Re: [Condor-users] DAGMAN delay between submit of job and scheduling of that job

> > This subject has been previously visited (see subject: 'DAGMAN slow
> > startup'), but I was hoping somebody might have some more insight. I
> > submit dependent jobs via the condor DAG submit, and I'm finding that
> > there is a delay between when the condor_dagman starts running and
> > submits the first job in my DAG and when that job actually gets farmed
> > out to one of the machines in my network. The delay is actually
> > significant. Anywhere between 2 to 5 minutes.
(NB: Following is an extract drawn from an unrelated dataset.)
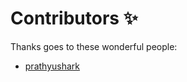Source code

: # Contributors ✨

Thanks goes to these wonderful people:

- [prathyushark](https://github.com/prathyushark)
On the odd occasion, it
> > will start up almost immediately, so I'm assuming its related to waiting
> > for a reschedule event or something and is kind of luck of the draw.
> >
> > When I submit any of these jobs with a plain ol' condor_submit, it
> > finds a dance partner pretty quickly and starts running. It seems to
> > only be when dagman submits a job. I don't know the underlying logic
> > behind these calls, so I don't know if that makes any sense to those of
> > you who are developing for Condor.
> This is kind of strange. There's really no significant difference between
> DAGMan submitting a job versus manually running condor_submit (DAGMan
> actually runs condor_submit to submit each job). Especially if you are
> actually seeing the jobs in the queue, but they are not running, it seems
> unlikely that DAGMan itself has much to do with this. I wonder if the
> problem has something to do with the *pattern* of submits when you run
> DAGMan as opposed to submitting jobs manually. I'm not a real expert on
> the negotiation cycle, but that's kind of an initial guess.
> Kent Wenger
> Condor Team

Thanks for the response Kent.  I'm hoping there's some sort of difference between doing a condor_submit and dagman doing a submit :|... there's gotta be! :)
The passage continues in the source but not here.